Two novel porphyrin dyes (Q1 and Q2) bearing alkoxyl chains with a carbazole moiety as the electron donor have been synthesized and utilized as sensitizers for dye-sensitized solar cells (DSSCs). Compared with Q2, the molecule of Q1 has an additional ethynylene bridge between the carbazole moiety and the porphyrin framework. Photophysical and electrochemical properties of the two dyes were investigated by UV-vis, fluorescence spectroscopy and cyclic voltammetry.
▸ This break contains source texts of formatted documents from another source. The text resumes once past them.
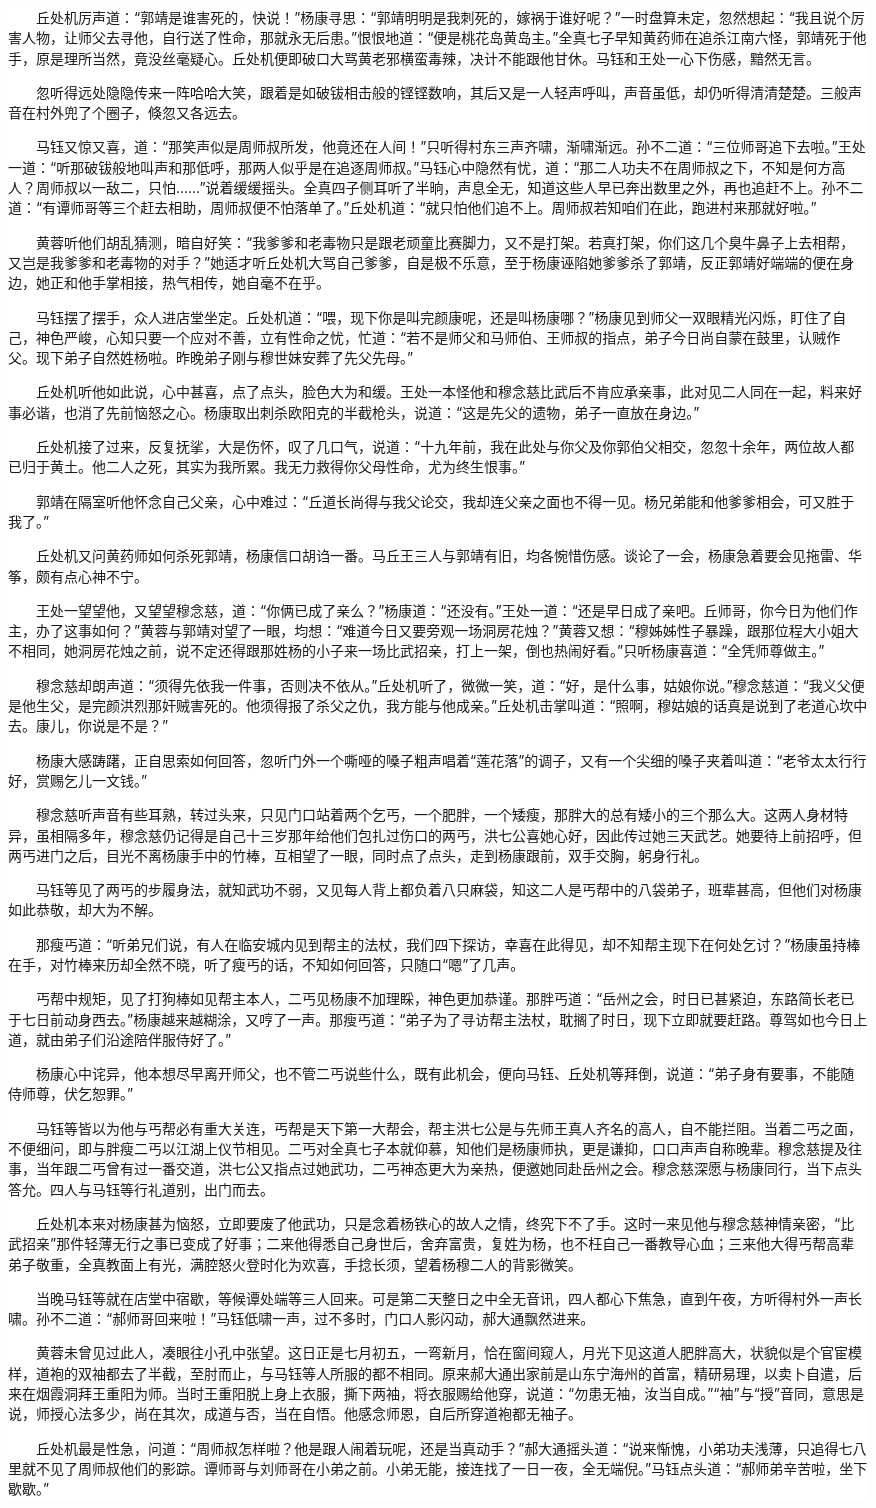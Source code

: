 　　丘处机厉声道：“郭靖是谁害死的，快说！”杨康寻思：“郭靖明明是我刺死的，嫁祸于谁好呢？”一时盘算未定，忽然想起：“我且说个厉害人物，让师父去寻他，自行送了性命，那就永无后患。”恨恨地道：“便是桃花岛黄岛主。”全真七子早知黄药师在追杀江南六怪，郭靖死于他手，原是理所当然，竟没丝毫疑心。丘处机便即破口大骂黄老邪横蛮毒辣，决计不能跟他甘休。马钰和王处一心下伤感，黯然无言。

　　忽听得远处隐隐传来一阵哈哈大笑，跟着是如破钹相击般的铿铿数响，其后又是一人轻声呼叫，声音虽低，却仍听得清清楚楚。三般声音在村外兜了个圈子，倏忽又各远去。

　　马钰又惊又喜，道：“那笑声似是周师叔所发，他竟还在人间！”只听得村东三声齐啸，渐啸渐远。孙不二道：“三位师哥追下去啦。”王处一道：“听那破钹般地叫声和那低呼，那两人似乎是在追逐周师叔。”马钰心中隐然有忧，道：“那二人功夫不在周师叔之下，不知是何方高人？周师叔以一敌二，只怕……”说着缓缓摇头。全真四子侧耳听了半晌，声息全无，知道这些人早已奔出数里之外，再也追赶不上。孙不二道：“有谭师哥等三个赶去相助，周师叔便不怕落单了。”丘处机道：“就只怕他们追不上。周师叔若知咱们在此，跑进村来那就好啦。”

　　黄蓉听他们胡乱猜测，暗自好笑：“我爹爹和老毒物只是跟老顽童比赛脚力，又不是打架。若真打架，你们这几个臭牛鼻子上去相帮，又岂是我爹爹和老毒物的对手？”她适才听丘处机大骂自己爹爹，自是极不乐意，至于杨康诬陷她爹爹杀了郭靖，反正郭靖好端端的便在身边，她正和他手掌相接，热气相传，她自毫不在乎。

　　马钰摆了摆手，众人进店堂坐定。丘处机道：“喂，现下你是叫完颜康呢，还是叫杨康哪？”杨康见到师父一双眼精光闪烁，盯住了自己，神色严峻，心知只要一个应对不善，立有性命之忧，忙道：“若不是师父和马师伯、王师叔的指点，弟子今日尚自蒙在鼓里，认贼作父。现下弟子自然姓杨啦。昨晚弟子刚与穆世妹安葬了先父先母。”

　　丘处机听他如此说，心中甚喜，点了点头，脸色大为和缓。王处一本怪他和穆念慈比武后不肯应承亲事，此对见二人同在一起，料来好事必谐，也消了先前恼怒之心。杨康取出刺杀欧阳克的半截枪头，说道：“这是先父的遗物，弟子一直放在身边。”

　　丘处机接了过来，反复抚挲，大是伤怀，叹了几口气，说道：“十九年前，我在此处与你父及你郭伯父相交，忽忽十余年，两位故人都已归于黄土。他二人之死，其实为我所累。我无力救得你父母性命，尤为终生恨事。”

　　郭靖在隔室听他怀念自己父亲，心中难过：“丘道长尚得与我父论交，我却连父亲之面也不得一见。杨兄弟能和他爹爹相会，可又胜于我了。”

　　丘处机又问黄药师如何杀死郭靖，杨康信口胡诌一番。马丘王三人与郭靖有旧，均各惋惜伤感。谈论了一会，杨康急着要会见拖雷、华筝，颇有点心神不宁。

　　王处一望望他，又望望穆念慈，道：“你俩已成了亲么？”杨康道：“还没有。”王处一道：“还是早日成了亲吧。丘师哥，你今日为他们作主，办了这事如何？”黄蓉与郭靖对望了一眼，均想：“难道今日又要旁观一场洞房花烛？”黄蓉又想：“穆姊姊性子暴躁，跟那位程大小姐大不相同，她洞房花烛之前，说不定还得跟那姓杨的小子来一场比武招亲，打上一架，倒也热闹好看。”只听杨康喜道：“全凭师尊做主。”

　　穆念慈却朗声道：“须得先依我一件事，否则决不依从。”丘处机听了，微微一笑，道：“好，是什么事，姑娘你说。”穆念慈道：“我义父便是他生父，是完颜洪烈那奸贼害死的。他须得报了杀父之仇，我方能与他成亲。”丘处机击掌叫道：“照啊，穆姑娘的话真是说到了老道心坎中去。康儿，你说是不是？”

　　杨康大感踌躇，正自思索如何回答，忽听门外一个嘶哑的嗓子粗声唱着“莲花落”的调子，又有一个尖细的嗓子夹着叫道：“老爷太太行行好，赏赐乞儿一文钱。”

　　穆念慈听声音有些耳熟，转过头来，只见门口站着两个乞丐，一个肥胖，一个矮瘦，那胖大的总有矮小的三个那么大。这两人身材特异，虽相隔多年，穆念慈仍记得是自己十三岁那年给他们包扎过伤口的两丐，洪七公喜她心好，因此传过她三天武艺。她要待上前招呼，但两丐进门之后，目光不离杨康手中的竹棒，互相望了一眼，同时点了点头，走到杨康跟前，双手交胸，躬身行礼。

　　马钰等见了两丐的步履身法，就知武功不弱，又见每人背上都负着八只麻袋，知这二人是丐帮中的八袋弟子，班辈甚高，但他们对杨康如此恭敬，却大为不解。

　　那瘦丐道：“听弟兄们说，有人在临安城内见到帮主的法杖，我们四下探访，幸喜在此得见，却不知帮主现下在何处乞讨？”杨康虽持棒在手，对竹棒来历却全然不晓，听了瘦丐的话，不知如何回答，只随口“嗯”了几声。

　　丐帮中规矩，见了打狗棒如见帮主本人，二丐见杨康不加理睬，神色更加恭谨。那胖丐道：“岳州之会，时日已甚紧迫，东路简长老已于七日前动身西去。”杨康越来越糊涂，又哼了一声。那瘦丐道：“弟子为了寻访帮主法杖，耽搁了时日，现下立即就要赶路。尊驾如也今日上道，就由弟子们沿途陪伴服侍好了。”

　　杨康心中诧异，他本想尽早离开师父，也不管二丐说些什么，既有此机会，便向马钰、丘处机等拜倒，说道：“弟子身有要事，不能随侍师尊，伏乞恕罪。”

　　马钰等皆以为他与丐帮必有重大关连，丐帮是天下第一大帮会，帮主洪七公是与先师王真人齐名的高人，自不能拦阻。当着二丐之面，不便细问，即与胖瘦二丐以江湖上仪节相见。二丐对全真七子本就仰慕，知他们是杨康师执，更是谦抑，口口声声自称晚辈。穆念慈提及往事，当年跟二丐曾有过一番交道，洪七公又指点过她武功，二丐神态更大为亲热，便邀她同赴岳州之会。穆念慈深愿与杨康同行，当下点头答允。四人与马钰等行礼道别，出门而去。

　　丘处机本来对杨康甚为恼怒，立即要废了他武功，只是念着杨铁心的故人之情，终究下不了手。这时一来见他与穆念慈神情亲密，“比武招亲”那件轻薄无行之事已变成了好事；二来他得悉自己身世后，舍弃富贵，复姓为杨，也不枉自己一番教导心血；三来他大得丐帮高辈弟子敬重，全真教面上有光，满腔怒火登时化为欢喜，手捻长须，望着杨穆二人的背影微笑。

　　当晚马钰等就在店堂中宿歇，等候谭处端等三人回来。可是第二天整日之中全无音讯，四人都心下焦急，直到午夜，方听得村外一声长啸。孙不二道：“郝师哥回来啦！”马钰低啸一声，过不多时，门口人影闪动，郝大通飘然进来。

　　黄蓉未曾见过此人，凑眼往小孔中张望。这日正是七月初五，一弯新月，恰在窗间窥人，月光下见这道人肥胖高大，状貌似是个官宦模样，道袍的双袖都去了半截，至肘而止，与马钰等人所服的都不相同。原来郝大通出家前是山东宁海州的首富，精研易理，以卖卜自遣，后来在烟霞洞拜王重阳为师。当时王重阳脱上身上衣服，撕下两袖，将衣服赐给他穿，说道：“勿患无袖，汝当自成。”“袖”与“授”音同，意思是说，师授心法多少，尚在其次，成道与否，当在自悟。他感念师恩，自后所穿道袍都无袖子。

　　丘处机最是性急，问道：“周师叔怎样啦？他是跟人闹着玩呢，还是当真动手？”郝大通摇头道：“说来惭愧，小弟功夫浅薄，只追得七八里就不见了周师叔他们的影踪。谭师哥与刘师哥在小弟之前。小弟无能，接连找了一日一夜，全无端倪。”马钰点头道：“郝师弟辛苦啦，坐下歇歇。”
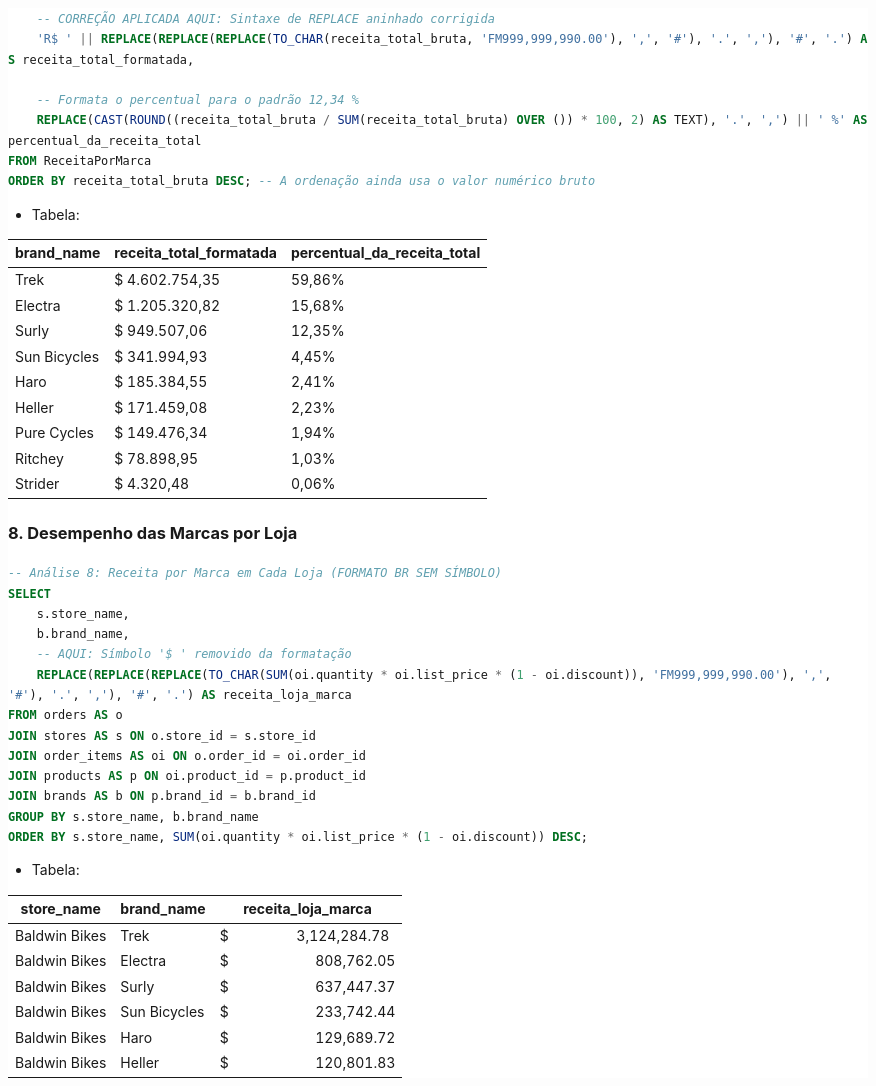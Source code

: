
 ```sql
    -- CORREÇÃO APLICADA AQUI: Sintaxe de REPLACE aninhado corrigida
    'R$ ' || REPLACE(REPLACE(REPLACE(TO_CHAR(receita_total_bruta, 'FM999,999,990.00'), ',', '#'), '.', ','), '#', '.') AS receita_total_formatada,
    
    -- Formata o percentual para o padrão 12,34 %
    REPLACE(CAST(ROUND((receita_total_bruta / SUM(receita_total_bruta) OVER ()) * 100, 2) AS TEXT), '.', ',') || ' %' AS percentual_da_receita_total
FROM ReceitaPorMarca
ORDER BY receita_total_bruta DESC; -- A ordenação ainda usa o valor numérico bruto
```

- Tabela:

| brand_name | receita_total_formatada | percentual_da_receita_total |
| --- | --- | --- |
| Trek | $ 4.602.754,35 | 59,86% |
| Electra | $ 1.205.320,82 | 15,68% |
| Surly | $ 949.507,06 | 12,35% |
| Sun Bicycles | $ 341.994,93 | 4,45% |
| Haro | $ 185.384,55 | 2,41% |
| Heller | $ 171.459,08 | 2,23% |
| Pure Cycles | $ 149.476,34 | 1,94% |
| Ritchey | $ 78.898,95 | 1,03% |
| Strider | $ 4.320,48 | 0,06% |

### 8. Desempenho das Marcas por Loja

```sql
-- Análise 8: Receita por Marca em Cada Loja (FORMATO BR SEM SÍMBOLO)
SELECT
    s.store_name,
    b.brand_name,
    -- AQUI: Símbolo '$ ' removido da formatação
    REPLACE(REPLACE(REPLACE(TO_CHAR(SUM(oi.quantity * oi.list_price * (1 - oi.discount)), 'FM999,999,990.00'), ',', '#'), '.', ','), '#', '.') AS receita_loja_marca
FROM orders AS o
JOIN stores AS s ON o.store_id = s.store_id
JOIN order_items AS oi ON o.order_id = oi.order_id
JOIN products AS p ON oi.product_id = p.product_id
JOIN brands AS b ON p.brand_id = b.brand_id
GROUP BY s.store_name, b.brand_name
ORDER BY s.store_name, SUM(oi.quantity * oi.list_price * (1 - oi.discount)) DESC;
```

- Tabela:

| store_name | brand_name | receita_loja_marca |
| --- | --- | --- |
| Baldwin Bikes | Trek | $                  3,124,284.78 |
| Baldwin Bikes | Electra | $                       808,762.05 |
| Baldwin Bikes | Surly | $                       637,447.37 |
| Baldwin Bikes | Sun Bicycles | $                       233,742.44 |
| Baldwin Bikes | Haro | $                       129,689.72 |
| Baldwin Bikes | Heller | $                       120,801.83 |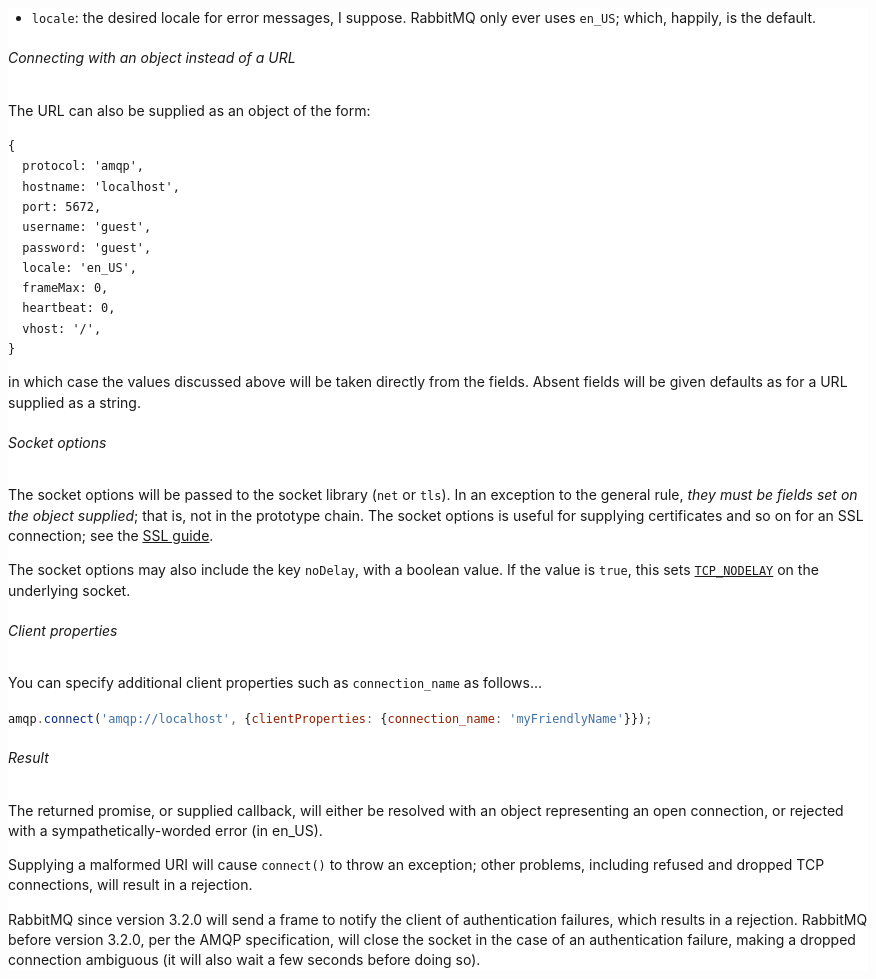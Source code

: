  * `locale`: the desired locale for error messages, I
   suppose. RabbitMQ only ever uses `en_US`; which, happily, is the
   default.

###### Connecting with an object instead of a URL

The URL can also be supplied as an object of the form:

```
{
  protocol: 'amqp',
  hostname: 'localhost',
  port: 5672,
  username: 'guest',
  password: 'guest',
  locale: 'en_US',
  frameMax: 0,
  heartbeat: 0,
  vhost: '/',
}
```

in which case the values discussed above will be taken directly from
the fields. Absent fields will be given defaults as for a URL supplied
as a string.

###### Socket options

The socket options will be passed to the socket library (`net` or
`tls`). In an exception to the general rule, *they must be fields set
on the object supplied*; that is, not in the prototype chain. The
socket options is useful for supplying certificates and so on for an
SSL connection; see the [SSL guide][ssl-doc].

The socket options may also include the key `noDelay`, with a boolean
value. If the value is `true`, this sets
[`TCP_NODELAY`][wikipedia-nagling] on the underlying socket.

###### Client properties
You can specify additional client properties such as `connection_name` as follows...

```javascript
amqp.connect('amqp://localhost', {clientProperties: {connection_name: 'myFriendlyName'}});
```

###### Result

The returned promise, or supplied callback, will either be resolved
with an object representing an open connection, or rejected with a
sympathetically-worded error (in en_US).

Supplying a malformed URI will cause `connect()` to throw an
exception; other problems, including refused and dropped TCP
connections, will result in a rejection.

RabbitMQ since version 3.2.0 will send a frame to notify the client of
authentication failures, which results in a rejection. RabbitMQ before
version 3.2.0, per the AMQP specification, will close the socket in
the case of an authentication failure, making a dropped connection
ambiguous (it will also wait a few seconds before doing so).


[amqpurl]: http://www.rabbitmq.com/uri-spec.html
[rabbitmq-tutes]: http://www.rabbitmq.com/getstarted.html
[rabbitmq-confirms]: http://www.rabbitmq.com/confirms.html
[rabbitmq-docs]: http://www.rabbitmq.com/documentation.html
[ssl-doc]: ssl.html
[rabbitmq-consumer-cancel]: http://www.rabbitmq.com/consumer-cancel.html
[rabbitmq-nack]: http://www.rabbitmq.com/nack.html
[nodejs-write]: http://nodejs.org/api/stream.html#stream_writable_write_chunk_encoding_callback
[nodejs-drain]: http://nodejs.org/api/stream.html#stream_event_drain
[nodejs-writable]: https://nodejs.org/api/stream.html#stream_class_stream_writable
[rabbitmq-consumer-priority]: http://www.rabbitmq.com/consumer-priority.html
[rabbitmq-connection-blocked]: http://www.rabbitmq.com/connection-blocked.html
[rabbitmq-idempotent-delete]: doc/channel_api.html#idempotent-deletes
[rabbitmq-prefetch]: http://www.rabbitmq.com/consumer-prefetch.html
[wikipedia-nagling]: http://en.wikipedia.org/wiki/Nagle%27s_algorithm
[rabbitmq-priority-queue]: http://www.rabbitmq.com/priority.html
[percent-encoded]: https://developer.mozilla.org/en-US/docs/Glossary/percent-encoding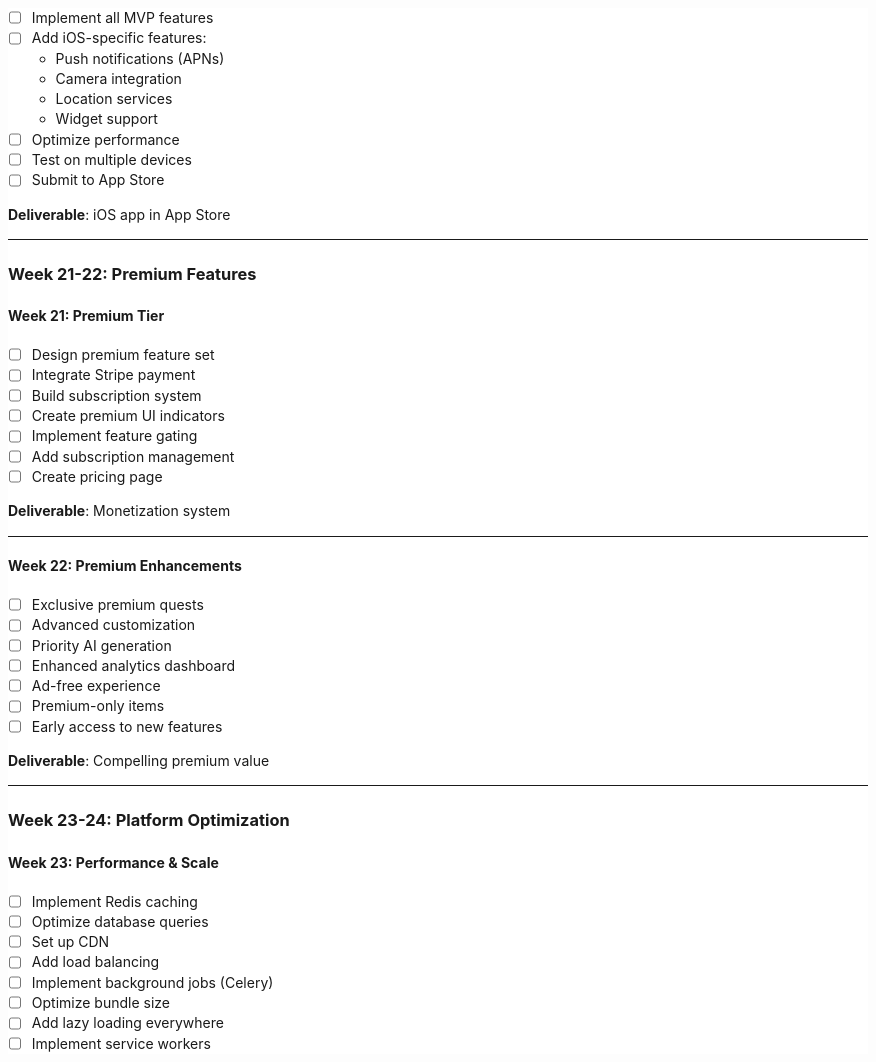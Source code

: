 - [ ] Implement all MVP features
- [ ] Add iOS-specific features:
  - Push notifications (APNs)
  - Camera integration
  - Location services
  - Widget support
- [ ] Optimize performance
- [ ] Test on multiple devices
- [ ] Submit to App Store

**Deliverable**: iOS app in App Store

---

### Week 21-22: Premium Features

#### Week 21: Premium Tier

- [ ] Design premium feature set
- [ ] Integrate Stripe payment
- [ ] Build subscription system
- [ ] Create premium UI indicators
- [ ] Implement feature gating
- [ ] Add subscription management
- [ ] Create pricing page

**Deliverable**: Monetization system

---

#### Week 22: Premium Enhancements

- [ ] Exclusive premium quests
- [ ] Advanced customization
- [ ] Priority AI generation
- [ ] Enhanced analytics dashboard
- [ ] Ad-free experience
- [ ] Premium-only items
- [ ] Early access to new features

**Deliverable**: Compelling premium value

---

### Week 23-24: Platform Optimization

#### Week 23: Performance & Scale

- [ ] Implement Redis caching
- [ ] Optimize database queries
- [ ] Set up CDN
- [ ] Add load balancing
- [ ] Implement background jobs (Celery)
- [ ] Optimize bundle size
- [ ] Add lazy loading everywhere
- [ ] Implement service workers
DFT calculations indicated that Q2 has a more twisted non-planar conformation associated with a smaller π conjugation size because of the absence of ethynylene bridge, which resulted in its better solubility and larger amount of adsorption on TiO2. Compared with Q1, Q2 showed better photovoltaic performance, with a short-circuit photocurrent density (Jsc) of 11.3 mA cm−2, an open-circuit photovoltage (Voc) of 0.68 V, and a fill factor (ff) of 0.71, corresponding to an overall conversion efficiency of 5.51% under standard global AM 1.5 solar light conditions. The additional ethynylene bridge in Q1 extends the absorption bands to a longer wavelength region with the absorption threshold of 743 nm on the TiO2 film compared with that of 681 nm for Q2, but the cell efficiency is decreased to 2.22%, which may be ascribed to the worse solubility and stronger aggregation tendency resulting from the better molecule planarity. These results indicate that the extension of the absorption bands to a longer wavelength region by the introduction of an additional ethynylene bridge may result in worse solubility and more severe aggregation, and thus decrease the cell efficiency. For the design of efficient DSSC sensitizers, these contradictory effects must be fully considered and well balanced.